Com efeito, ainda que os factos criminosos datem de 1998, isso não é de molde a afastar o juízo de que o Recorrente pode propender a envolver-se de novo em práticas criminosas complexas, especialmente naquelas, particularmente graves, em que foi condenado (máxime, de associação criminosa/sociedade secreta). E isso não é prejudicado pelo facto de, entretanto, não haver notícia de outras práticas criminosas em Macau, como consta do processo, o Recorrente, após o levantamento da medida de coacção (prisão preventiva) abandonou a RAEM e não mais compareceu, nem sequer ao julgamento (foi julgado à revelia, em 31.03.2000), sendo que, até 2013, quando se completou o prazo de 15 anos da prescrição penal impendia sobre ele um mandado de detenção.
Ora, no n.º 1 do artigo 15.º do Regulamento Administrativo n.º 8/2010, prevê-se que a autorização de permanência, na qualidade de trabalhador, pode ser revogada quando se verifiquem os pressupostos previstos na lei para a revogação da autorização de permanência de quaisquer não residentes.
Assim, tudo ponderado, ao abrigo do citado n.º 1 do artigo 15.º do Regulamento Administrativo n.º 8/2010, conjugado com a alínea 3) do n.º 1 do artigo 11.º da Lei n.º 6/2004, determino a revogação da autorização de permanência, na qualidade de trabalhador, concedida a A (sic).”


III – O Direito
1. Questões a apreciar
O ora recorrido A foi interessado em, pelo menos, dois procedimentos administrativos, que culminaram com actos administrativos da ora entidade recorrente, o Secretário para a Segurança.
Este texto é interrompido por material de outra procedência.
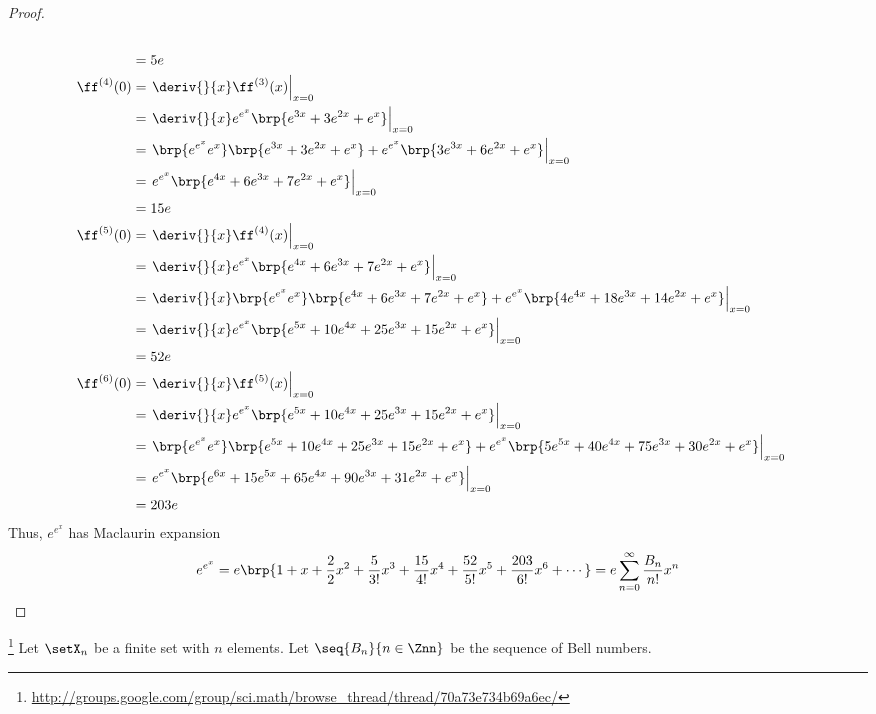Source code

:\begin{proof}
\begin{align*}
  \\&= 5e
  \\
  \ff^{(4)}(0)
    &= \left.\deriv{}{x}\ff^{(3)}(x)\right|_{x=0}
  \\&= \left. \deriv{}{x} e^{e^x} \brp{e^{3x} + 3e^{2x} + e^x}  \right|_{x=0}
  \\&= \left. \brp{e^{e^x}e^x} \brp{e^{3x} + 3e^{2x} + e^x} + e^{e^x}\brp{3e^{3x} + 6e^{2x} + e^x}  \right|_{x=0}
  \\&= \left. e^{e^x} \brp{e^{4x} + 6e^{3x} + 7e^{2x} + e^{x}}   \right|_{x=0}
  \\&= 15e
  \\
  \ff^{(5)}(0)
    &= \left.\deriv{}{x}\ff^{(4)}(x)\right|_{x=0}
  \\&= \left. \deriv{}{x} e^{e^x} \brp{e^{4x} + 6e^{3x} + 7e^{2x} + e^{x}}   \right|_{x=0}
  \\&= \left. \deriv{}{x} \brp{e^{e^x}e^x} \brp{e^{4x} + 6e^{3x} + 7e^{2x} + e^{x}} + e^{e^x} \brp{4e^{4x} + 18e^{3x} + 14e^{2x} + e^{x}}   \right|_{x=0}
  \\&= \left. \deriv{}{x} e^{e^x} \brp{e^{5x} + 10e^{4x} + 25e^{3x} + 15e^{2x} + e^{x}}   \right|_{x=0}
  \\&= 52e
  \\
  \ff^{(6)}(0)
    &= \left.\deriv{}{x}\ff^{(5)}(x)\right|_{x=0}
  \\&= \left. \deriv{}{x} e^{e^x} \brp{e^{5x} + 10e^{4x} + 25e^{3x} + 15e^{2x} + e^{x}}   \right|_{x=0}
  \\&= \left. \brp{e^{e^x}e^x} \brp{e^{5x} + 10e^{4x} + 25e^{3x} + 15e^{2x} + e^{x}} + e^{e^x} \brp{5e^{5x} + 40e^{4x} + 75e^{3x} + 30e^{2x} + e^{x}}   \right|_{x=0}
  \\&= \left. e^{e^x} \brp{e^{6x} + 15e^{5x} + 65e^{4x} + 90e^{3x} + 31e^{2x} + e^{x}}   \right|_{x=0}
  \\&= 203e
\end{align*}
Thus, $e^{e^x}$ has Maclaurin expansion
  \[ e^{e^x} = e\brp{1 + x + \frac{2}{2}x^2 + \frac{5}{3!}x^3 + \frac{15}{4!}x^4 + \frac{52}{5!}x^5 + \frac{203}{6!}x^6 + \cdots}
             = e \sum_{n=0}^\infty \frac{B_n}{n!} x^n \]
\end{proof}

\begin{theorem}
\footnote{
  \url{http://groups.google.com/group/sci.math/browse_thread/thread/70a73e734b69a6ec/}
  }
\label{thm:num_P}
Let $\setX_n$ be a finite set with $n$ elements.
Let $\seq{B_n}{n\in\Znn}$ be the sequence of Bell numbers.
\end{theorem}

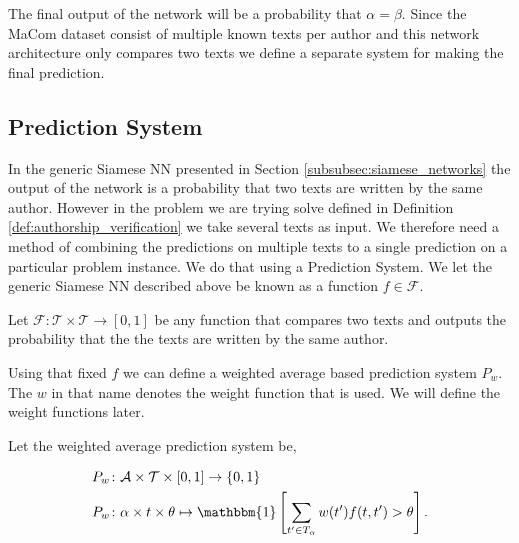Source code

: The final output of the network will be a probability that $\alpha = \beta$.
Since the MaCom dataset consist of multiple known texts per author and this
network architecture only compares two texts we define a separate system for
making the final prediction.


\subsection{Prediction System}\label{subsec:prediction_system}

In the generic Siamese \gls{NN} presented in Section
\ref{subsubsec:siamese_networks} the output of the network is a probability that
two texts are written by the same author. However in the problem we are trying
solve defined in Definition \ref{def:authorship_verification} we take several
texts as input. We therefore need a method of combining the predictions on
multiple texts to a single prediction on a particular problem instance. We do
that using a Prediction System. We let the generic Siamese \gls{NN} described
above be known as a function $f \in \mathcal{F}$.

\begin{definition}
    \label{def:text_comparison_function}

    Let $\mathcal{F} \colon \mathcal{T} \times \mathcal{T} \rightarrow [0, 1]$
    be any function that compares two texts and outputs the probability that the
    the texts are written by the same author.

\end{definition}

Using that fixed $f$ we can define a weighted average based prediction system
$P_w$. The $w$ in that name denotes the weight function that is used. We will
define the weight functions later.

\begin{definition}
    \label{def:weighted_average_prediction_system}

    Let the weighted average prediction system be,

    \begin{align}
        &P_w \colon \mathcal{A} \times \mathcal{T} \times [0, 1] \rightarrow
            \{0, 1\} \\
        &P_w \colon \alpha \times t \times \theta \mapsto \mathbbm{1}\left[
                \sum_{t' \in T_\alpha} w(t') f(t, t') > \theta
            \right].
    \end{align}

\end{definition}

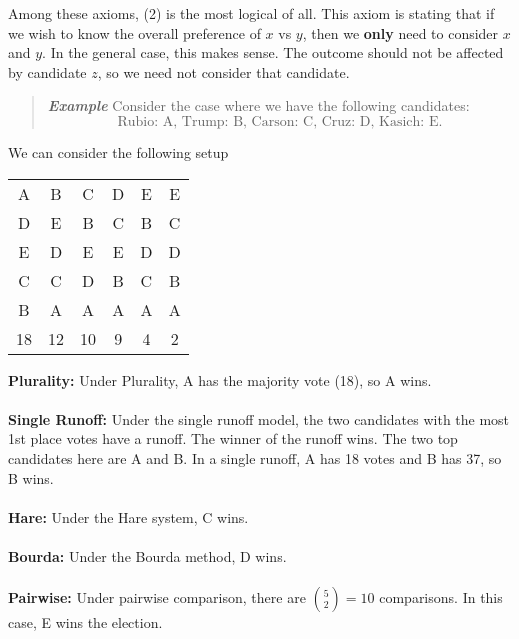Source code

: \documentclass{hw}
\begin{document}
Among these axioms, (2) is the most logical of all. This axiom is stating that if we wish to know the
overall preference of $x$ vs $y$, then we \textbf{only} need to consider $x$ and $y$. In the general
case, this makes sense. The outcome should not be affected by candidate $z$, so we need not consider that
candidate.

\begin{quote}
\textit{\textbf{Example}} Consider the case where we have the following candidates:\\
\[\text{Rubio: A, Trump: B, Carson: C, Cruz: D, Kasich: E.}\]
\end{quote}
We can consider the following setup\\
\begin{center}
\begin{tabular}{c c c c c c}
A & B & C & D & E & E\\
D & E & B & C& B &C\\
E&D&E&E&D&D\\
C&C&D&B&C&B\\
B&A&A&A&A&A\\
\hline
18 & 12 & 10 & 9 & 4 & 2
\end{tabular}
\end{center}
\textbf{Plurality:} Under Plurality, A has the majority vote (18), so A wins.\\\\
\textbf{Single Runoff:} Under the single runoff model, the two candidates with the most 1st place votes
have a runoff. The winner of the runoff wins. The two top candidates here are A and B. In a single
runoff, A has 18 votes and B has 37, so B wins.\\\\
\textbf{Hare:} Under the Hare system, C wins.\\\\
\textbf{Bourda:} Under the Bourda method, D wins.\\\\
\textbf{Pairwise:} Under pairwise comparison, there are ${5 \choose 2} = 10$ comparisons.
In this case, E wins the election.
\end{document}

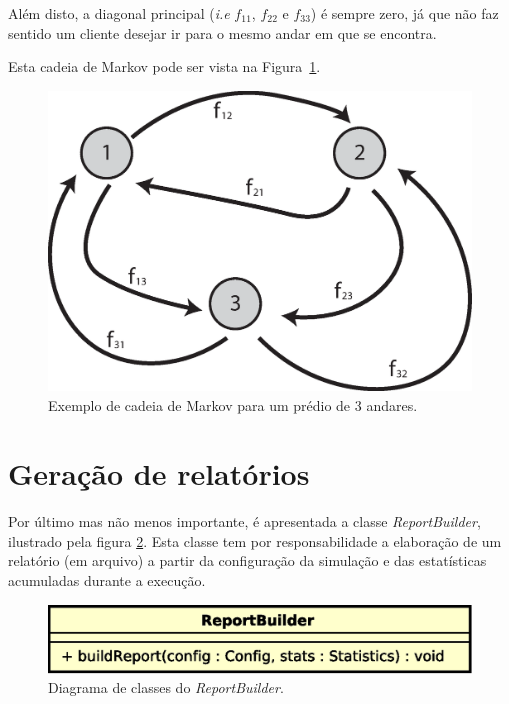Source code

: Além disto, a diagonal principal (\textit{i.e} $f_{11}$, $f_{22}$ e
$f_{33}$) é sempre zero, já que não faz sentido um cliente desejar ir para o
mesmo andar em que se encontra.

Esta cadeia de Markov pode ser vista na Figura~\ref{fig:distribution:markov}.

\begin{figure}[htb!]
  \centering
  \includegraphics[scale=0.6]{img/markov.eps}
  \caption{Exemplo de cadeia de Markov para um prédio de 3 andares.}
\label{fig:distribution:markov}
\end{figure}

\section{\label{sec:model:report}Geração de relatórios}

Por último mas não menos importante, é apresentada a classe
\textit{ReportBuilder}, ilustrado pela figura \ref{fig:diagram:report}. Esta
classe tem por responsabilidade a elaboração de um relatório (em arquivo) a
partir da configuração da simulação e das estatísticas acumuladas durante a
execução.

\begin{figure}[htb!]
  \centering
  \includegraphics[scale=0.6]{img/Report.eps}
  \caption{Diagrama de classes do \textit{ReportBuilder}.}
\label{fig:diagram:report}
\end{figure}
Ambos os actos foram impugnados contenciosamente para o TSI e nos dois casos, houve recurso para este TUI. O presente recurso jurisdicional refere-se a um dos dois casos. Mas comecemos pelo primeiro porque tem relevância para a apreciação do recurso dos autos.
No nosso Processo n.º 14/2017, A interpôs recurso contencioso de anulação do despacho de 19 de Agosto de 2015, do Secretário para a Segurança, que negou a concessão de autorização de residência temporária do recorrente, com fundamento em que o recorrente foi condenado em pena de prisão pela prática de crimes, que podem constituir ameaça e perigo para a segurança interna e tranquilidade da Região.
O TSI, por acórdão de 27 de Outubro de 2016, concedeu provimento ao recurso e anulou o acto recorrido, com fundamento em que o procedimento criminal fora extinto por prescrição, pelo que o recorrente não tinha antecedentes criminais.
O TUI, por acórdão de 31 de Maio de 2017, decidiu que, para efeitos do disposto na alínea 1) do n.º 2 do artigo 9.º da Lei n.º 4/2003, não tem antecedentes criminais o julgado e condenado à revelia, em pena de prisão, cujo procedimento penal veio a ser extinto por prescrição.
E assim, negou provimento ao recurso jurisdicional interposto pelo Secretário para a Segurança.
Cabe recordar que, nos termos do n.º 1 do artigo 9.º da Lei n.º 4/2003, o Chefe do Executivo pode conceder autorização de residência na RAEM. E, face ao n.º 2 do mesmo artigo, para efeitos de concessão da autorização referida deve atender-se, nomeadamente, aos antecedentes criminais do interessado.
No presente processo, sendo embora o mesmo interessado, A, estamos perante um diferente procedimento. Aqui já não está em causa a concessão de autorização de residência em Macau, mas a mera revogação de autorização de permanência como trabalhador não-residente.
No caso dos autos, o preceito aplicável e relevante não se refere a antecedentes criminais do trabalhador. Diz antes a alínea 3) do n.º 1 do artigo 11.º da Lei n.º 6/2004, aplicável por força do n.º 1 do artigo 15.º do Regulamento Administrativo n.º 8/2010, que a autorização de permanência na RAEM pode ser revogada, por despacho do Chefe do Executivo, quando a pessoa não residente constitua perigo para a segurança ou ordem públicas, nomeadamente pela prática de crimes, ou sua preparação, na RAEM.
No entanto, como o acto recorrido invocou apenas como fundamento para revogação da permanência a condenação do interessado em pena de prisão, o acórdão recorrido considerou que relevava a questão de saber se o interessado tinha ou não antecedentes criminais, sendo que o TUI já decidira no caso anterior que o A não tinha antecedentes criminais, dado que o procedimento criminal prescrevera antes do trânsito em julgado da condenação.
No presente recurso jurisdicional o Secretário para a Segurança só suscita uma questão. Defende que o recorrido tem antecedentes criminais, pelo que o acórdão recorrido deve ser revogado.
E face ao princípio de que os recursos se limitam a conhecer das questões objecto de recurso e não de outras, salvo as de conhecimento oficioso, limitar-nos-emos a apreciar se o interessado tinha ou não antecedentes criminais.

2. Antecedentes criminais
No nosso acórdão 31 de Maio de 2017, no Processo n.º 14/2017, dissemos o seguinte:
“Ao recorrente foi negada a autorização de residência em Macau por ter antecedentes criminais.
Trata-se de saber se tem antecedentes criminais o indivíduo condenado à revelia pela prática de crime, em pena de prisão, cujo procedimento criminal veio a ser extinto por prescrição.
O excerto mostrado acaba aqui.